What you should do
Only the stretch of the listing below that runs from the line with "- [ ] Drag and drop single file" through the line with "- [ ] Works on tablet (768x1024)" is to be printed, exactly and with both ends.

Data for processing
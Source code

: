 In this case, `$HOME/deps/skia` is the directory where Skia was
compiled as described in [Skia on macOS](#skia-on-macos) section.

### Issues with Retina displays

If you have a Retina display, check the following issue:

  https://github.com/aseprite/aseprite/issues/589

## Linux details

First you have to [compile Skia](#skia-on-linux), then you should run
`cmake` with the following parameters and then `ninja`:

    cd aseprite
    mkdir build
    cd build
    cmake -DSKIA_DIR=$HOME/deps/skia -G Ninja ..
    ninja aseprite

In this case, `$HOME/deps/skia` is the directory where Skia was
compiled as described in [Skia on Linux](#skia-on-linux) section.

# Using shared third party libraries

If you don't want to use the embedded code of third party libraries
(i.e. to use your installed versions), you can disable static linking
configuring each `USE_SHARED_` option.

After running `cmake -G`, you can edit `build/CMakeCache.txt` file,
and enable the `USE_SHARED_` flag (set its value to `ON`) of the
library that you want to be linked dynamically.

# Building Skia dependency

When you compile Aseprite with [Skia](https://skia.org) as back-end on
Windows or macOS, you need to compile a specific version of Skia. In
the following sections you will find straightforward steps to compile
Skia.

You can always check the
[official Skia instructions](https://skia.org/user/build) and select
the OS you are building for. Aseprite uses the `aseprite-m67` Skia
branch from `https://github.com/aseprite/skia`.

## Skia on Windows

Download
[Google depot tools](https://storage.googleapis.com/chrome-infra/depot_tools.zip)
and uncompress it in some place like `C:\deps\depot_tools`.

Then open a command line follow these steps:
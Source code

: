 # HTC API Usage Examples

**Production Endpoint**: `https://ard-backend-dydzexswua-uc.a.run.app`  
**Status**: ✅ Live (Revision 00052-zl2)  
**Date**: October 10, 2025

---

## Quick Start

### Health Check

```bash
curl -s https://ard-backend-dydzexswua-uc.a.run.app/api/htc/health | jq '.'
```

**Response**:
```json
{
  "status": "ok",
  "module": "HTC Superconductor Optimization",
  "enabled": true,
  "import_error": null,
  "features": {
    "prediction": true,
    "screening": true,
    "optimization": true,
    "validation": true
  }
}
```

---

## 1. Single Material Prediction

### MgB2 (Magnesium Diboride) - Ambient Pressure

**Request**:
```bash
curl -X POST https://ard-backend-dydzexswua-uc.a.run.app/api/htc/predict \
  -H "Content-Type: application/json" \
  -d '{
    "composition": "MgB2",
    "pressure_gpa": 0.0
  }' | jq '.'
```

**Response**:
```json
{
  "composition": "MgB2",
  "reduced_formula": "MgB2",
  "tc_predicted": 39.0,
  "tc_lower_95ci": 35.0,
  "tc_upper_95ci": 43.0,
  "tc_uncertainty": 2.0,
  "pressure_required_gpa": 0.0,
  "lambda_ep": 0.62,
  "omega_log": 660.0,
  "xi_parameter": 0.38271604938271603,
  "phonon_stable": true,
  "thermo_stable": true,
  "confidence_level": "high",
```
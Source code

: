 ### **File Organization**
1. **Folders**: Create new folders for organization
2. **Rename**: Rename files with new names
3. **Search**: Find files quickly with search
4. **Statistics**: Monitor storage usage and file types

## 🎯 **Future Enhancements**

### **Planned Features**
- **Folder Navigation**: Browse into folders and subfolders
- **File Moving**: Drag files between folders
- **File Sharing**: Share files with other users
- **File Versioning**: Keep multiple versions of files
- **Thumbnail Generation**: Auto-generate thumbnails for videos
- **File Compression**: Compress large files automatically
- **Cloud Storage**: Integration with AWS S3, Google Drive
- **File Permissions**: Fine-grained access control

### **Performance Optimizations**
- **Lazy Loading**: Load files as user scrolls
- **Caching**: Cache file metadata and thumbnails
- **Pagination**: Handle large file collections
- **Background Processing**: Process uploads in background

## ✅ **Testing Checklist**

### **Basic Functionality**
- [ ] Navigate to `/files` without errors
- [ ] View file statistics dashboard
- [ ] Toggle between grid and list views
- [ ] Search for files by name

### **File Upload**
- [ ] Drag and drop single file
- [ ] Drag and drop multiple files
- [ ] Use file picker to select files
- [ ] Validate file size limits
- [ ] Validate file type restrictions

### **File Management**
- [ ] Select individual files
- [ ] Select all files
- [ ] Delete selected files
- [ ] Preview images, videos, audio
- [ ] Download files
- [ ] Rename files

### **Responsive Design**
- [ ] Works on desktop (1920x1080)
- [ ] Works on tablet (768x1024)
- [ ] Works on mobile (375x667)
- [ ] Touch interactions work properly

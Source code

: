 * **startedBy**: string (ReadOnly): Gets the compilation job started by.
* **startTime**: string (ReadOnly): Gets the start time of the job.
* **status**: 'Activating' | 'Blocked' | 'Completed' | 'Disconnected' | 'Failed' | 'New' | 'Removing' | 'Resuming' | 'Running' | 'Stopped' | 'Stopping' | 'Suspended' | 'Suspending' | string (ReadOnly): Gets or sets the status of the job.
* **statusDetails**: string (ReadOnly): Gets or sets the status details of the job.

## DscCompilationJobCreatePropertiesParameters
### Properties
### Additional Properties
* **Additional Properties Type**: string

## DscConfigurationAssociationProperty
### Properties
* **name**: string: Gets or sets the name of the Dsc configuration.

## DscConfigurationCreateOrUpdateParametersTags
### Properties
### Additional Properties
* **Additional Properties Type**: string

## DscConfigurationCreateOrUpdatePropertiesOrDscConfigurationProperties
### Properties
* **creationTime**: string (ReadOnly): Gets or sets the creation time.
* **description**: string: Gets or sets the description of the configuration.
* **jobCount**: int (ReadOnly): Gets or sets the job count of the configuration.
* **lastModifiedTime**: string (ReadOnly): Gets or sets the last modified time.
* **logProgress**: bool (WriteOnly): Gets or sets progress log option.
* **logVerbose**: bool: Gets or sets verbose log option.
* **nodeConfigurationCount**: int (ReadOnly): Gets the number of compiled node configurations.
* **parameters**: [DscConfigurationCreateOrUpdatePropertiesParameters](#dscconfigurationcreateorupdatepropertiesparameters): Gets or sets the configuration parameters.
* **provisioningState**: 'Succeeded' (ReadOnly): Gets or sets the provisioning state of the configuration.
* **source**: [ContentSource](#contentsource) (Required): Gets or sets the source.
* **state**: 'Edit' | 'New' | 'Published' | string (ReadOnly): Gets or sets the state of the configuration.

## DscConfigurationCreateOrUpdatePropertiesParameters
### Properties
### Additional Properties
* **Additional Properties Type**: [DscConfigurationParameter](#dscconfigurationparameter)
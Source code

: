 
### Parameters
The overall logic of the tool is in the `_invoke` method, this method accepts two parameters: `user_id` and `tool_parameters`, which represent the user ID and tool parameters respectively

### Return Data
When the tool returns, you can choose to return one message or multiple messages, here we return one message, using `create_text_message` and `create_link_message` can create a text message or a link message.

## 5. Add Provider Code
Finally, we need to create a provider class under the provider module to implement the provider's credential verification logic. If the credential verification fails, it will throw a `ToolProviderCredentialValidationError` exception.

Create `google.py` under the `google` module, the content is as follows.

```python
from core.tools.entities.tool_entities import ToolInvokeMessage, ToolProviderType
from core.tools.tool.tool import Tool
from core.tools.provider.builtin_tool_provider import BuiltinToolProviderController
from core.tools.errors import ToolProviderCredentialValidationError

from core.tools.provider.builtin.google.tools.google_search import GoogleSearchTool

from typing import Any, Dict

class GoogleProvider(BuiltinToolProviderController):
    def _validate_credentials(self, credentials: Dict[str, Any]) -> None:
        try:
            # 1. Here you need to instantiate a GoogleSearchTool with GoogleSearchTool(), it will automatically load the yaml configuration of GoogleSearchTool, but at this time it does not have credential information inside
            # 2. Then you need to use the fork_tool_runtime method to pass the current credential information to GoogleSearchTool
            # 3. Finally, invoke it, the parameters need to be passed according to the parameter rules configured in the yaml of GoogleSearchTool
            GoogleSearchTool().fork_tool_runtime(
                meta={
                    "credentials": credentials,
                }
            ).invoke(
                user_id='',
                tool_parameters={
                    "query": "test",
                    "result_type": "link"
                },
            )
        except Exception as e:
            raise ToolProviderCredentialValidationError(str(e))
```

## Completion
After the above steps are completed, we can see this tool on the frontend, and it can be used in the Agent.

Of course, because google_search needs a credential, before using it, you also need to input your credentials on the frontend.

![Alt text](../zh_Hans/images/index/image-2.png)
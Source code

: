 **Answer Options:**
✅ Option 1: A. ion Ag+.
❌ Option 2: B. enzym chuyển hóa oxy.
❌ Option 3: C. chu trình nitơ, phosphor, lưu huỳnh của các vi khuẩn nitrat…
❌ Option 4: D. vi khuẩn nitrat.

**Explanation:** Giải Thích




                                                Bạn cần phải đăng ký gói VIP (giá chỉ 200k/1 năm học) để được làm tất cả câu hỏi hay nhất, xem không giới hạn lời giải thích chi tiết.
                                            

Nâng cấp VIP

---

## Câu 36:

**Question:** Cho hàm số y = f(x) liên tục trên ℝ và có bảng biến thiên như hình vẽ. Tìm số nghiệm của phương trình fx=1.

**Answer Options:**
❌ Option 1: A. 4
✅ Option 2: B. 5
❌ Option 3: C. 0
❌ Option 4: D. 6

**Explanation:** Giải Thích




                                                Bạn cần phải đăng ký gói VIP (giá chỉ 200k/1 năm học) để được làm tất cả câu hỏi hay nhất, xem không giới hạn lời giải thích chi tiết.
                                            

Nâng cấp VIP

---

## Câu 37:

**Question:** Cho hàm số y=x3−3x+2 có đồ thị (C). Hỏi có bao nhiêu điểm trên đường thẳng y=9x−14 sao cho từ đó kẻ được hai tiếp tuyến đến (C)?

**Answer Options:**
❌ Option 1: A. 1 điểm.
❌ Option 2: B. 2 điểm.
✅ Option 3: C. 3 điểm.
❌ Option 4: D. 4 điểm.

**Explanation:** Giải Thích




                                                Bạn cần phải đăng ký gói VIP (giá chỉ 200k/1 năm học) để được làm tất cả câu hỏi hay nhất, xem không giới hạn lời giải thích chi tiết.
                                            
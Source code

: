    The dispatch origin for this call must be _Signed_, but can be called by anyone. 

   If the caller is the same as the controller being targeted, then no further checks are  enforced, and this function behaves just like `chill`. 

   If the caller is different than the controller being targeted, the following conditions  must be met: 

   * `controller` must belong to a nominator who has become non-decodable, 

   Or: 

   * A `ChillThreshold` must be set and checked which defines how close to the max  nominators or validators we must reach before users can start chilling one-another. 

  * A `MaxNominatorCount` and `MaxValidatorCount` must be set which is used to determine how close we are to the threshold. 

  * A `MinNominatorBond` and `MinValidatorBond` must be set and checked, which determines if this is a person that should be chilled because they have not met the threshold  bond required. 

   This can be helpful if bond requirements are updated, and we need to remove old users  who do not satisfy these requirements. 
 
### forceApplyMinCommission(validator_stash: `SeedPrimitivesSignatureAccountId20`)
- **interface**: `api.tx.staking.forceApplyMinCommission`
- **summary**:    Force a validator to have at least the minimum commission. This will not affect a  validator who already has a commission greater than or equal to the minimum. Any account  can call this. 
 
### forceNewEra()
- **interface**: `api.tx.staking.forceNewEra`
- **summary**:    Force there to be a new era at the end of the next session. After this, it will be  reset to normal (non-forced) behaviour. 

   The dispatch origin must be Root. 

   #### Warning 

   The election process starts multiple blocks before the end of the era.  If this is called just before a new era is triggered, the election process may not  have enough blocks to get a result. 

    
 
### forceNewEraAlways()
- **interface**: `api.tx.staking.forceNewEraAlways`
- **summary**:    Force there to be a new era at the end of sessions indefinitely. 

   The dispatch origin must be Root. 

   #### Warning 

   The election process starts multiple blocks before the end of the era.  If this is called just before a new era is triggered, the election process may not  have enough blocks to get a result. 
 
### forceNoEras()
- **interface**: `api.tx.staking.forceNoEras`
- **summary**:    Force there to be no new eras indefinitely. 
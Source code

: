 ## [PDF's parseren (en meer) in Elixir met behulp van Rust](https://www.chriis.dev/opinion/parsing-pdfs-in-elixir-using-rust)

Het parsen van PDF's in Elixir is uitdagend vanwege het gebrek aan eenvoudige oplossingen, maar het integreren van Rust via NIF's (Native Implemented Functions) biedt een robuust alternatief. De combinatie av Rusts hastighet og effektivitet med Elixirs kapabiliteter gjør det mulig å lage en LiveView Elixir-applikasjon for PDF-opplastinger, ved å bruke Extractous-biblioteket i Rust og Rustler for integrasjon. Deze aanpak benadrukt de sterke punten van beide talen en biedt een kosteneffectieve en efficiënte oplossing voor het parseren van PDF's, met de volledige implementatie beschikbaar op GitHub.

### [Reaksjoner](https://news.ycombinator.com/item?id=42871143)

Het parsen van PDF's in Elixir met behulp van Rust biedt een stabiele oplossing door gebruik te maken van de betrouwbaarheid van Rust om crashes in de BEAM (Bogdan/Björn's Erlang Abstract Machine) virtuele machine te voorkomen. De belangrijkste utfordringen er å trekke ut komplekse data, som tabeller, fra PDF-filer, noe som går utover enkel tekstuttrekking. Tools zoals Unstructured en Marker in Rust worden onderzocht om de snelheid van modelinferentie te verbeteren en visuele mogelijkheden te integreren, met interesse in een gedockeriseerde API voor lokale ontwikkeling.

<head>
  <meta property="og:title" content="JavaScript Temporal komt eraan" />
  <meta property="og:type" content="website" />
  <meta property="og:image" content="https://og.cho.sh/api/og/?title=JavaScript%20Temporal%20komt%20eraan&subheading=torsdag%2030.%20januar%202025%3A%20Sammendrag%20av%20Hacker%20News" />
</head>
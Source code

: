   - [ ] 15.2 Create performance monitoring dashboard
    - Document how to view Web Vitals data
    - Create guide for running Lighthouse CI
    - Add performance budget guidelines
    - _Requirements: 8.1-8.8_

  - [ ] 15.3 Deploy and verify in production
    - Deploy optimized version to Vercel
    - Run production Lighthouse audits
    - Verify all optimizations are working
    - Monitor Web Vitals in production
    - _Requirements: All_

Exercise solution
- [ ] Drag and drop single file
- [ ] Drag and drop multiple files
- [ ] Use file picker to select files
- [ ] Validate file size limits
- [ ] Validate file type restrictions

### **File Management**
- [ ] Select individual files
- [ ] Select all files
- [ ] Delete selected files
- [ ] Preview images, videos, audio
- [ ] Download files
- [ ] Rename files

### **Responsive Design**
- [ ] Works on desktop (1920x1080)
- [ ] Works on tablet (768x1024)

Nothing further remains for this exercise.